Herbal Cure

 

Rice: Medicinal Action and Uses, The chief consumption of rice is as a food substance,but it should never be forgotten that the large and continued consumption of the white, polished rices of commerce is likely to be injurious to the health. The nations of which rice is the staple diet eat it unhusked as a rule, when it is brownish and less attractive to the eye, but much more nutritious as well as cheaper. Having no laxative qualities, rice forms a light and digestible food for those in whom there is any tendency to diarrhoea or dysentery, but it contains less potash and vegetable acids than potatoes.

  

A decoction of rice, commonly called ricewater is recommended in the Pharmacopceia of India as an excellent demulcent, refrigerant drink in febrile and inflammatory diseases, and in dysuria and similar affections.

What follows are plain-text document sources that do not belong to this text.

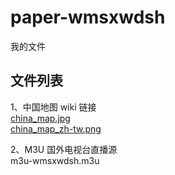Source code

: # paper-wmsxwdsh
我的文件


## 文件列表

1、中国地图 wiki 链接 <br>
[china_map.jpg](https://zh.wikipedia.org/wiki/File:Stdmapchina4.gif) <br>
[china_map_zh-tw.png](https://zh.wikipedia.org/zh-cn/File:Map_of_PRC_with_province_names_zh-tw.svg) <br>

2、M3U 国外电视台直播源
<br>
m3u-wmsxwdsh.m3u


<br/>
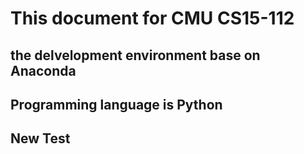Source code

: # This document for CMU CS15-112

## the delvelopment environment base on Anaconda

## Programming language is Python

## New Test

It may be acidulated with lime-juice and sweetened with sugar. This may also be used as an enema in affections of the bowels.

 

 

 

A poultice of rice may be used as a substitute for one of linseed meal, and finelypowdered rice flour may be used, like that of wheat flour, for erysipelas, burns, scalds, etc.

 

Rice starch may be used medicinally and in other ways in place of wheat starch.

 

A few years ago the injurious habit of chewing the raw white grains was practised by fashionable women and girls to produce a white velvety complexion.